Baranof Warm Springs is a very small community, having only caretakers in the winter and intermittent visitors in the summer. There are around 15 seasonal homes. The community lies inside the jurisdiction of the City and Borough of Sitka. Other than property taxes and any fees from the new dock (2016), there is only one tax-paying commercial enterprise, the Baranof Wilderness Lodge and Resort. The city, in return, funds maintenance of a boardwalk which serves as the main thoroughfare as well as the dock for transient vessels. The community of property owners (BPOA- Baranof Property Owners Association) pools money together to pay for a winter caretaker for seasonally-inhabited residences, the city-owned picnic shelter (possible shelter for those needing it), the public bath house (that features three separate tubs), and the communal warm springs pools. Another caretaker is hired to tend to the Baranof Lodge from October 1 to May 1 when the owners of the Lodge return.

==History==
Baranof Warm Springs was used frequently by the Tlingit of Angoon. People of western descent did not find the springs until 1891. It was serviced by a post office from 1907 through 1912, under the name of Baranoff.

==Demographics==

Baranof Warm Springs appeared on the U.S. Census twice as an unincorporated village. First in 1930 as Baranof with 25 residents and as "Baronof" in 1940 with 10 residents. The recently (2022) Enumeration Area sheets for the First Judicial District show that Baranof (as Baranof Warm Springs) had nine inhabitants at the time of the 1950 census. It was later annexed into the City and Borough of Sitka.

Historical population
| Census | Pop. | Note | %± |
| 1930 | 25 |  | — |
| 1940 | 10 |  | −60.0% |
U.S. Decennial Census

==Transportation==
Baranof Warm Springs is accessible via floatplane with regularly scheduled flights leaving Sitka. The trans-island flight is 30 minutes on a clear day and an hour on an overcast one. The Alaska Marine Highway does not service Baranof Warm Springs, but Allen Marine takes supplies to the Baranof Wilderness Lodge and brings its guests back to Sitka every Saturday while the Lodge is operating and will allow ride-alongs upon request. Baranof Warm Springs itself does not feature any roads, and the boardwalk does not accommodate ATVs.

==Attractions==
The primary attraction is the warm springs. There are a total of nine separate hot springs with temperatures from tepid to 120 degrees °F. Only one is developed in a natural state and is located up against the white water of the Baranof River. The community built a public bathhouse at the waterfront to provide an option for visitors not wanting to bathe communally and/or make the 1/4 mile hike up the trail to the natural springs.

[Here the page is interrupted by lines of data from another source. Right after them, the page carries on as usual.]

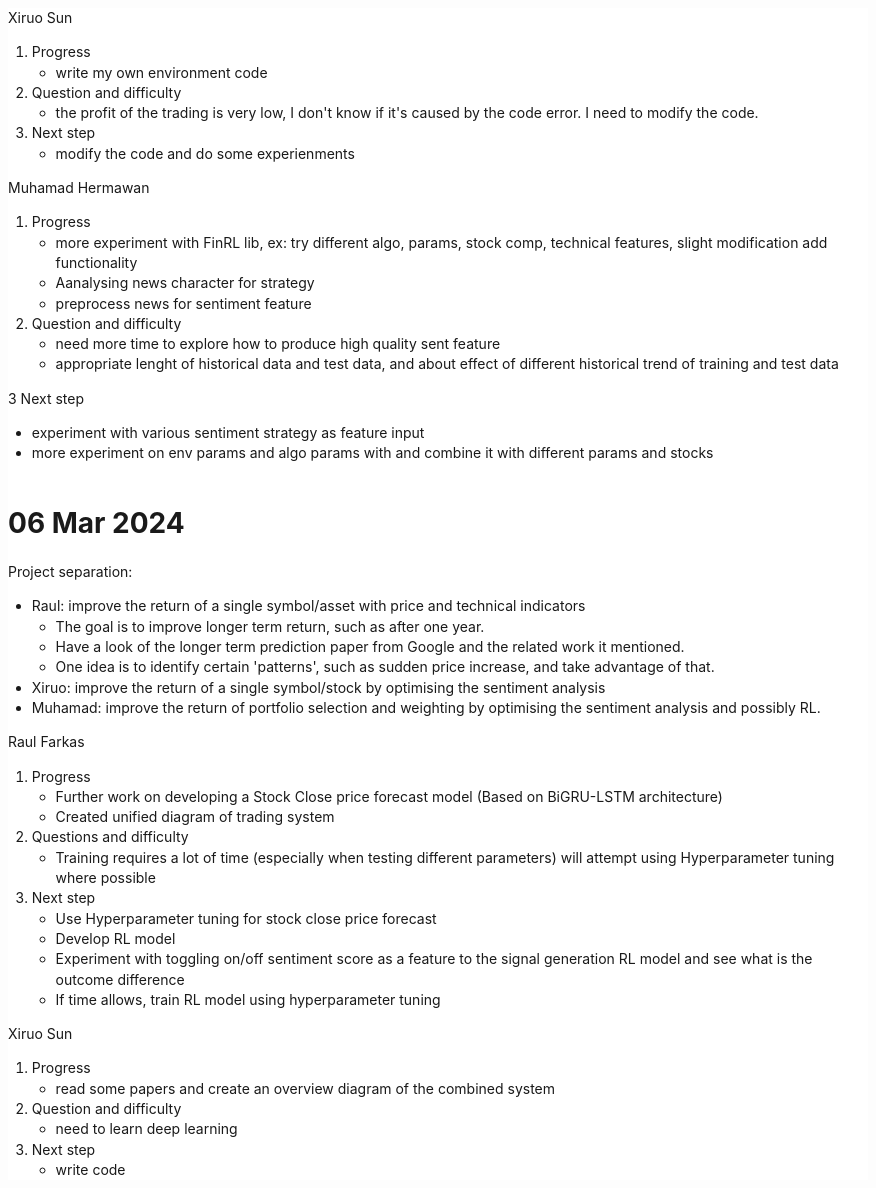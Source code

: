 Xiruo Sun
1. Progress
   - write my own environment code
2. Question and difficulty
   - the profit of the trading is very low, I don't know if it's caused by the code error. I need to modify the code.
3. Next step
   - modify the code and do some experienments
  
Muhamad Hermawan
1. Progress
   - more experiment with FinRL lib, ex: try different algo, params, stock comp, technical features, slight modification add functionality
   - Aanalysing news character for strategy
   - preprocess news for sentiment feature
2. Question and difficulty
   - need more time to explore how to produce high quality sent feature
   - appropriate lenght of historical data and test data, and about effect of different historical trend of training and test data
     
3 Next step
   - experiment with various sentiment strategy as feature input
   - more experiment on env params and algo params with and combine it with different params and stocks


# 06 Mar 2024

Project separation:
- Raul: improve the return of a single symbol/asset with price and technical indicators
   - The goal is to improve longer term return, such as after one year.
   - Have a look of the longer term prediction paper from Google and the related work it mentioned.
   - One idea is to identify certain 'patterns', such as sudden price increase, and take advantage of that.
- Xiruo: improve the return of a single symbol/stock by optimising the sentiment analysis
- Muhamad: improve the return of portfolio selection and weighting by optimising the sentiment analysis and possibly RL.

Raul Farkas
1. Progress
   - Further work on developing a Stock Close price forecast model (Based on BiGRU-LSTM architecture)
   - Created unified diagram of trading system
2. Questions and difficulty
   - Training requires a lot of time (especially when testing different parameters) will attempt using Hyperparameter tuning where possible
3. Next step
   - Use Hyperparameter tuning for stock close price forecast
   - Develop RL model
   - Experiment with toggling on/off sentiment score as a feature to the signal generation RL model and see what is the outcome difference
   - If time allows, train RL model using hyperparameter tuning
     
Xiruo Sun
1. Progress
   - read some papers and create an overview diagram of the combined system
2. Question and difficulty
   - need to learn deep learning
3. Next step
   - write code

Small tour boats come in frequently during the summer. Fishermen, and employees of the Hidden Falls Hatchery visit as well. On the northern end of Baranof Lake, there is also a Forest Service cabin that is quite popular. The cabin can only be reached by boat or float plane. The terrain is too steep to hike.

Baranof Warm Springs is home to the Coastal Research and Education Center, a research base and educational facility operated seasonally by the Alaska Whale Foundation.